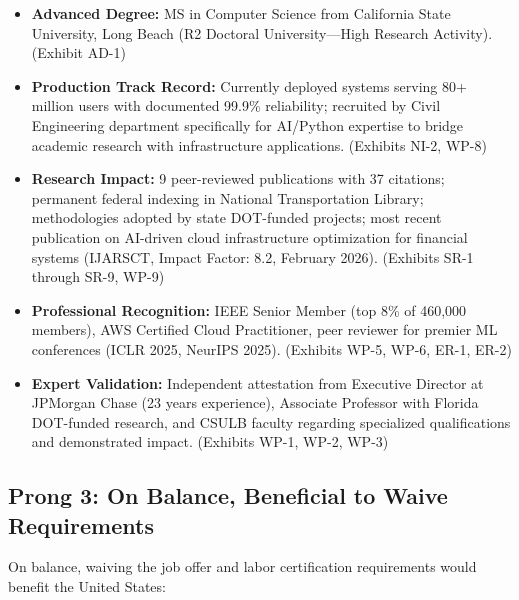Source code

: \documentclass[11pt]{article}
\begin{document}
\begin{itemize}
    \item \textbf{Advanced Degree:} MS in Computer Science from California State University, Long Beach (R2 Doctoral University—High Research Activity). (Exhibit AD-1)
    
    \item \textbf{Production Track Record:} Currently deployed systems serving 80+ million users with documented 99.9\% reliability; recruited by Civil Engineering department specifically for AI/Python expertise to bridge academic research with infrastructure applications. (Exhibits NI-2, WP-8)
    
    \item \textbf{Research Impact:} 9 peer-reviewed publications with 37 citations; permanent federal indexing in National Transportation Library; methodologies adopted by state DOT-funded projects; most recent publication on AI-driven cloud infrastructure optimization for financial systems (IJARSCT, Impact Factor: 8.2, February 2026). (Exhibits SR-1 through SR-9, WP-9)
    
    \item \textbf{Professional Recognition:} IEEE Senior Member (top 8\% of 460,000 members), AWS Certified Cloud Practitioner, peer reviewer for premier ML conferences (ICLR 2025, NeurIPS 2025). (Exhibits WP-5, WP-6, ER-1, ER-2)
    
    \item \textbf{Expert Validation:} Independent attestation from Executive Director at JPMorgan Chase (23 years experience), Associate Professor with Florida DOT-funded research, and CSULB faculty regarding specialized qualifications and demonstrated impact. (Exhibits WP-1, WP-2, WP-3)
\end{itemize}

\subsection{Prong 3: On Balance, Beneficial to Waive Requirements}

On balance, waiving the job offer and labor certification requirements would benefit the United States:
\end{document}
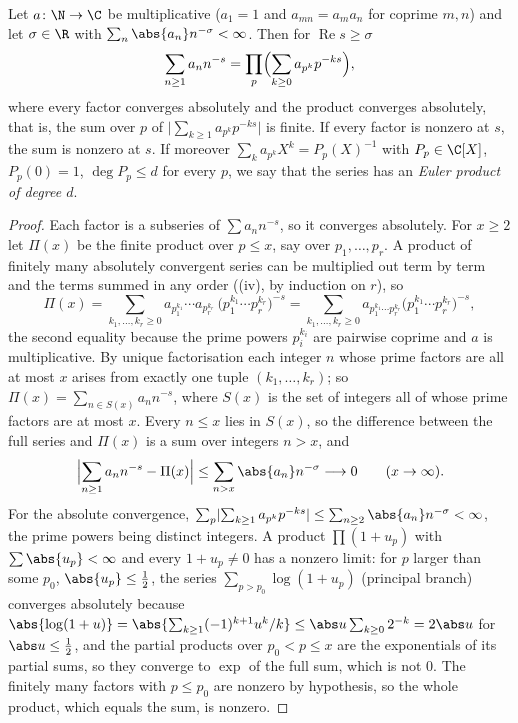 \begin{proposition}\label{prop:lfunctions:euler-product}
Let $a\colon\N\to\C$ be multiplicative ($a_1=1$ and $a_{mn}=a_ma_n$ for coprime $m,n$) and let $\sigma\in\R$ with $\sum_n\abs{a_n}n^{-\sigma}<\infty$. Then for $\operatorname{Re}s\ge\sigma$
\[
\sum_{n\ge1}a_nn^{-s}=\prod_p\Bigl(\sum_{k\ge0}a_{p^k}p^{-ks}\Bigr),
\]
where every factor converges absolutely and the product converges absolutely, that is, the sum over $p$ of $\bigl\lvert\sum_{k\ge1}a_{p^k}p^{-ks}\bigr\rvert$ is finite. If every factor is nonzero at
$s$, the sum is nonzero at $s$. If moreover $\sum_ka_{p^k}X^k=P_p(X)^{-1}$ with $P_p\in\C[X]$, $P_p(0)=1$, $\deg P_p\le d$ for every $p$, we say that the series has an
\emph{Euler product of degree $d$}.
\end{proposition}

\begin{proof}
Each factor is a subseries of $\sum a_nn^{-s}$, so it converges absolutely. For $x\ge2$ let $\Pi(x)$ be the finite product over $p\le x$, say over $p_1,\dots,p_r$. A product
of finitely many absolutely convergent series can be multiplied out term by term and the terms summed in any order ((iv), by
induction on $r$), so
\[
\Pi(x)=\sum_{k_1,\dots,k_r\ge0}a_{p_1^{k_1}}\cdots a_{p_r^{k_r}}\,\bigl(p_1^{k_1}\cdots p_r^{k_r}\bigr)^{-s}=\sum_{k_1,\dots,k_r\ge0}a_{p_1^{k_1}\cdots p_r^{k_r}}\bigl(p_1^{k_1}\cdots p_r^{k_r}\bigr)^{-s},
\]
the second equality because the prime powers $p_i^{k_i}$ are pairwise coprime and $a$ is multiplicative. By unique factorisation each integer $n$ whose prime factors are
all at most $x$ arises from exactly one tuple $(k_1,\dots,k_r)$; so $\Pi(x)=\sum_{n\in S(x)}a_nn^{-s}$, where $S(x)$ is the set of integers all of whose prime factors are at
most $x$. Every $n\le x$ lies in $S(x)$, so the difference between the full series and $\Pi(x)$ is a sum over integers $n>x$, and
\[
\Bigl\lvert\sum_{n\ge1}a_nn^{-s}-\Pi(x)\Bigr\rvert\le\sum_{n>x}\abs{a_n}n^{-\sigma}\longrightarrow0\qquad(x\to\infty).
\]
For the absolute convergence, $\sum_p\lvert\sum_{k\ge1}a_{p^k}p^{-ks}\rvert\le\sum_{n\ge2}\abs{a_n}n^{-\sigma}<\infty$, the prime powers being distinct integers. A product
$\prod(1+u_p)$ with $\sum\abs{u_p}<\infty$ and every $1+u_p\ne0$ has a nonzero limit: for $p$ larger than some $p_0$, $\abs{u_p}\le\frac12$, the series $\sum_{p>p_0}\log(1+u_p)$ (principal branch)
converges absolutely because $\abs{\log(1+u)}=\abs{\sum_{k\ge1}(-1)^{k+1}u^k/k}\le\abs u\sum_{k\ge0}2^{-k}=2\abs u$ for $\abs u\le\frac12$, and the partial products over $p_0<p\le x$ are the
exponentials of its partial sums, so they converge to $\exp$ of the full sum, which is not $0$. The finitely many factors with $p\le p_0$ are nonzero by hypothesis, so the whole
product, which equals the sum, is nonzero.
\end{proof}

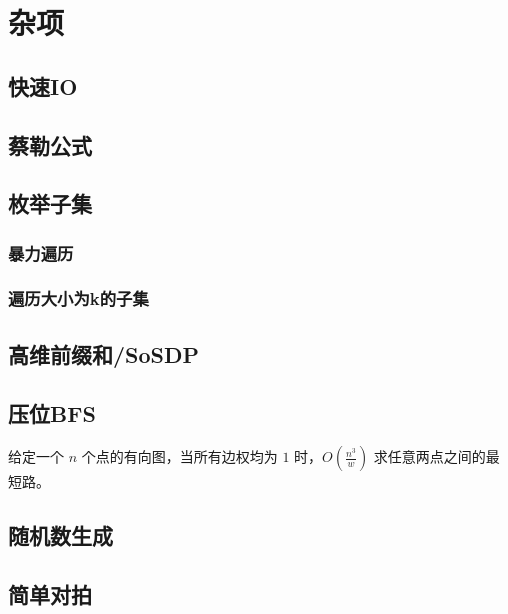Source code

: \documentclass{article}
\begin{document}
\section{杂项}
\subsection{快速IO}

\subsection{蔡勒公式}

\subsection{枚举子集}
\subsubsection{暴力遍历}

\subsubsection{遍历大小为k的子集}

\subsection{高维前缀和/SoSDP}

\subsection{压位BFS}
给定一个 $n$ 个点的有向图，当所有边权均为 $1$ 时，$O(\frac{n^3}{w})$ 求任意两点之间的最短路。

\subsection{随机数生成}

\subsection{简单对拍}

\end{document}
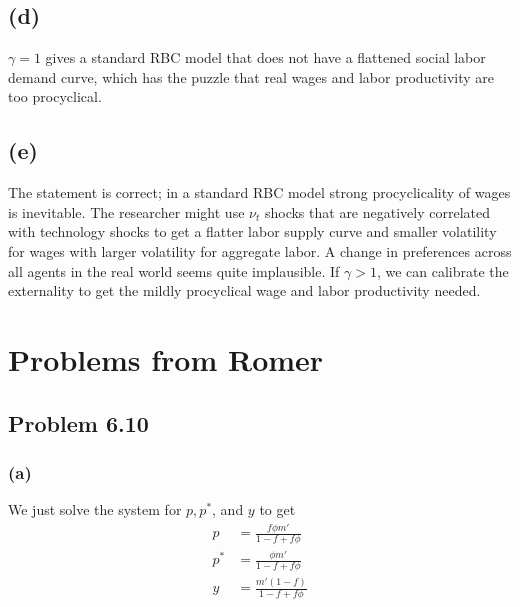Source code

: \documentclass[12pt]{article}
\begin{document}
    \subsection*{(d)}
     $\gamma = 1$ gives a standard RBC model that does not have a flattened social labor demand curve, which has the puzzle that real wages and labor productivity are too procyclical. 
     
     \subsection*{(e)}
     The statement is correct; in a standard RBC model strong procyclicality of wages is inevitable. 
     The researcher might use $\nu_t$ shocks that are negatively correlated with technology shocks to get a flatter labor supply curve and smaller volatility for wages with larger volatility for aggregate labor. 
    A change in preferences across all agents in the real world seems quite implausible.	If $\gamma > 1$, we can calibrate the externality to get the mildly procyclical wage and labor productivity needed. 
    
    
    \section{Problems from Romer}
    \subsection{Problem 6.10}
    
    \subsubsection*{(a)} We just solve the system for $p, p^{*}$, and $y$ to get 
        \begin{align*}
        p & = \frac{f \phi m'}{1 - f + f\phi} \\
        p^{*} & = \frac{\phi m'}{1 - f + f\phi} \\
        y & = \frac{m' (1-f)}{1 - f + f\phi}
        \end{align*}
        
\end{document}
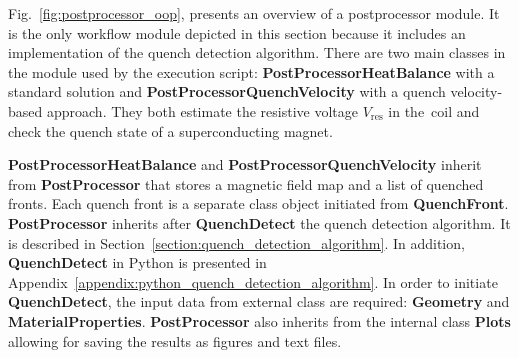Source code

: Fig.~\ref{fig:postprocessor_oop}, presents an overview of a postprocessor module. It is the only workflow module depicted in this section because it includes an implementation of the quench detection algorithm. There are two main classes in the module used by the execution script: \textbf{PostProcessorHeatBalance} with a standard solution and \textbf{PostProcessorQuenchVelocity} with a quench velocity-based approach. They both estimate the resistive voltage $V_\text{res}$ in the~coil and check the quench state of a superconducting magnet. 

\textbf{PostProcessorHeatBalance} and \textbf{PostProcessorQuenchVelocity} inherit from \textbf{PostProcessor} that stores a magnetic field map and a list of quenched fronts. Each quench front is a separate class object initiated from \textbf{QuenchFront}. \textbf{PostProcessor} inherits after \textbf{QuenchDetect} the quench detection algorithm. It is described in Section~\ref{section:quench_detection_algorithm}. In addition, \textbf{QuenchDetect} in Python is presented in Appendix~\ref{appendix:python_quench_detection_algorithm}. In order to initiate \textbf{QuenchDetect}, the input data from external class are required: \textbf{Geometry} and \textbf{MaterialProperties}. \textbf{PostProcessor} also inherits from the internal class \textbf{Plots} allowing for saving the results as figures and text files.

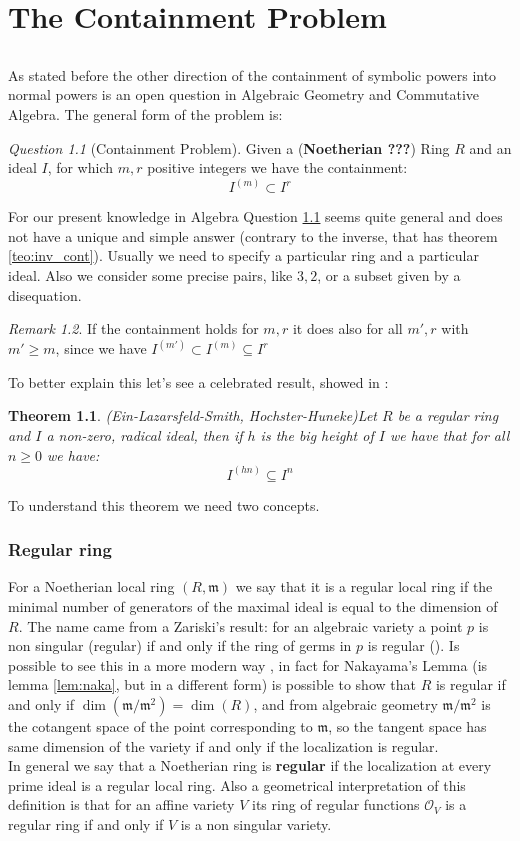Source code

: \documentclass[a4wide]{book}
\theoremstyle{plain}
\newtheorem{teo}{Theorem}[section]
\theoremstyle{remark}
\newtheorem{rem}{Remark}
\newtheorem{que}[rem]{Question}
\theoremstyle{definition}
\newcommand{\mm}{\mathfrak{m}}
\newcommand{\cont}[2]{ I^{(#1)} \subseteq I^{#2}}
\newcounter{que}
\begin{document}
\chapter{The Containment Problem}
\section*{}
	As stated before the other direction of the containment of symbolic powers into normal powers is an open question in Algebraic Geometry and Commutative Algebra. The general form of the problem is:
	\begin{que}[Containment Problem] \label{que:cont}
		Given a (\textbf{Noetherian ???}) Ring $ R $ and an ideal $ I $, for which $ m,r $ positive integers we have the containment:
		$$ I^{(m)} \subset I^r $$
	\end{que}
	For our present knowledge in Algebra Question \ref{que:cont} seems quite general and does not have a unique and simple answer (contrary to the inverse, that has theorem \ref{teo:inv_cont}). Usually we need to specify a particular ring and a particular ideal. Also we consider some precise pairs, like $ 3,2 $, or a subset given by a disequation. 
	\begin{rem}
	If the containment holds for $ m,r $ it does also for all $ m' ,r $ with $ m'\geq m $, since we have $ I^{(m')} \subset \cont{m}{r} $
	\end{rem}
	To better explain this let's see a celebrated result, showed in \cite{HocHun02,EinLazSmi01}:
	\begin{teo}{(Ein-Lazarsfeld-Smith, Hochster-Huneke)}\label{teo:cont:bigh}
	Let $ R $ be a regular ring and $ I $ a non-zero, radical ideal, then if $ h $ is the big height of $ I $ we have that for all $ n \geq 0 $ we have:
	\[ \cont{hn}{n}\]	
	\end{teo} 
	
	To understand this theorem we need two concepts.
	\subsection{Regular ring}
	For a Noetherian local ring $ (R,\mm) $ we say that it is a regular local ring if the minimal number of generators of the maximal ideal is equal to the dimension of $ R $. The name came from a Zariski's result: for an algebraic variety a point $ p $ is non singular (regular) if and only if the ring of germs in $ p $ is regular (\cite{Zar40}). Is possible to see this in a more modern way , in fact for Nakayama's Lemma (is lemma \ref{lem:naka}, but in a different form) is possible to show that $ R $ is regular if and only if $ \dim(\mm / \mm^2 ) = \dim (R) $, and from algebraic geometry $ \mm /\mm^2 $ is the cotangent space of the point corresponding to $ \mm $, so the tangent space has same dimension of the variety if and only if the localization is regular.\\
	In general we say that a Noetherian ring is \textbf{regular} if the localization at every prime ideal is a regular local ring. Also a geometrical interpretation of this definition is that for an affine variety $ V $ its ring of regular functions $ \mathcal{O}_V $ is a regular ring if and only if $ V $ is a non singular variety. 
	
\end{document}
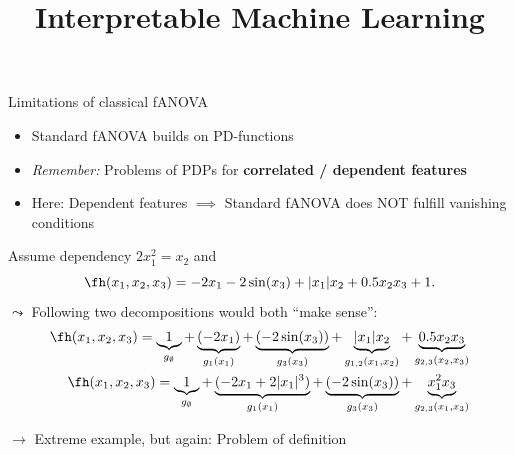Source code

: \documentclass[11pt,compress,t,notes=noshow, aspectratio=169, xcolor=table]{beamer}
\title{Interpretable Machine Learning}
\date{}
\begin{document}
\newcommand{\titlefigure}{figure/25-05-31_Hooker_2004_graph_fANOVA}
\newcommand{\learninggoals}{
\item Limitations of classical fANOVA
\item Alternatives: Generalized fANOVA and ALE
\item Advantages and relevance of functional decompositions
}


\begin{frame}{Limitations of classical fANOVA}

    \begin{itemize}
    
        \item Standard fANOVA builds on PD-functions
        
        \item \textit{Remember:} Problems of PDPs for \textbf{correlated / dependent features}
        \item Here: Dependent features $\implies$ Standard fANOVA does NOT fulfill vanishing conditions %
    \end{itemize}
    \pause
    \begin{example}
        Assume dependency \(2x_1^2 = x_2\) and
        \begin{equation*}
            \fh(x_1, x_2, x_3) = - 2x_1 - 2\sin(x_3) + |x_1|x_2 + 0.5 x_2 x_3 + 1.
        \end{equation*}
        $\leadsto$ Following two decompositions would both ``make sense'':
        \begin{align*}
            \fh(x_1, x_2, x_3)
            = \underbrace{1}_{g_\emptyset}
                + \underbrace{(- 2x_1)}_{g_1(x_1)} 
                + \underbrace{(- 2\sin(x_3))}_{g_3(x_3)}
                + \underbrace{|x_1|x_2}_{g_{1,2}(x_1, x_2)} 
                + \underbrace{0.5 x_2 x_3}_{g_{2,3}(x_2, x_3)} \\
            \fh(x_1, x_2, x_3)
            = \underbrace{1}_{g_\emptyset}
                + \underbrace{(- 2x_1 + 2 |x_1|^3)}_{g_1(x_1)} 
                + \underbrace{(- 2\sin(x_3))}_{g_3(x_3)}
                + \underbrace{x_1^2 x_3}_{g_{2,3}(x_1, x_3)}
        \end{align*}
    \end{example}
    \pause
    $\rightarrow$ Extreme example, but again: Problem of definition


    
    
\end{frame}
\end{document}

▶ **PROBLEM STATEMENT**
Your reply should be a single number: the count of lines above that contain the word "would".

▶ **PROBLEM SOLUTION**
2